Now that the landscape is penetrable, fencing is on the schedule for this weekend. It’s not a moment too soon because the goats (mostly Peter) need to be separated from the ewes as they get closer to lambing. On most days, Peter and I get along. He goes through his routine posturing and declaring his dominance. He rears up on his hind legs and almost headbutts the Babydolls while uttering a goblin bellow, but never follows through. He wags his head and herds Joy Jr and Pearly behind him. He places his head on their backs. He and his sister Franny coexisted with the Babydolls on our friend’s farm before they came here.

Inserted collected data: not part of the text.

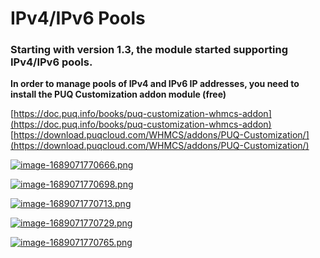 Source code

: # IPv4/IPv6 Pools

### Starting with version 1.3, the module started supporting IPv4/IPv6 pools.

**In order to manage pools of IPv4 and IPv6 IP addresses, you need to install the PUQ Customization addon module (free)**  
  
[https://doc.puq.info/books/puq-customization-whmcs-addon](https://doc.puq.info/books/puq-customization-whmcs-addon)  
[https://download.puqcloud.com/WHMCS/addons/PUQ-Customization/](https://download.puqcloud.com/WHMCS/addons/PUQ-Customization/)

[![image-1689071770666.png](https://doc.puq.info/uploads/images/gallery/2023-07/scaled-1680-/image-1689071770666.png)](https://doc.puq.info/uploads/images/gallery/2023-07/image-1689071770666.png)

[![image-1689071770698.png](https://doc.puq.info/uploads/images/gallery/2023-07/scaled-1680-/image-1689071770698.png)](https://doc.puq.info/uploads/images/gallery/2023-07/image-1689071770698.png)

[![image-1689071770713.png](https://doc.puq.info/uploads/images/gallery/2023-07/scaled-1680-/image-1689071770713.png)](https://doc.puq.info/uploads/images/gallery/2023-07/image-1689071770713.png)

[![image-1689071770729.png](https://doc.puq.info/uploads/images/gallery/2023-07/scaled-1680-/image-1689071770729.png)](https://doc.puq.info/uploads/images/gallery/2023-07/image-1689071770729.png)

[![image-1689071770765.png](https://doc.puq.info/uploads/images/gallery/2023-07/scaled-1680-/image-1689071770765.png)](https://doc.puq.info/uploads/images/gallery/2023-07/image-1689071770765.png)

They even survived the flood of 2018 together while the rest of the livestock perished. Therefore, they have a longstanding flock dynamic in which Peter is the boss. I observe him take on the role of both the protector (when he detects danger) and the enforcer of rank (when he detects food). The Babydoll ewes are docile by nature and mostly concede or ignore him. However, group dynamics are changing. Competing with three pregnant ewes with an increasing appetite and changing hormones is proving to be difficult for Peter. The larger ewes discount him entirely, flexing their superior size, and hockey checking him out of bounds with their wooly padding when it’s grain time. Upset by this, Peter chooses violence, so today I decided to tie him up while feeding the ewes. His rebuttal was to rage until he broke his collar, then run back and forth across the pasture until he wore himself out and had to lie down to pant for a bit. Needless to say, this is not a sustainable feeding practice and it’s time to finally separate the goats from the sheep, at least for a little while. I have no doubt Peter will make it more difficult than it needs to be.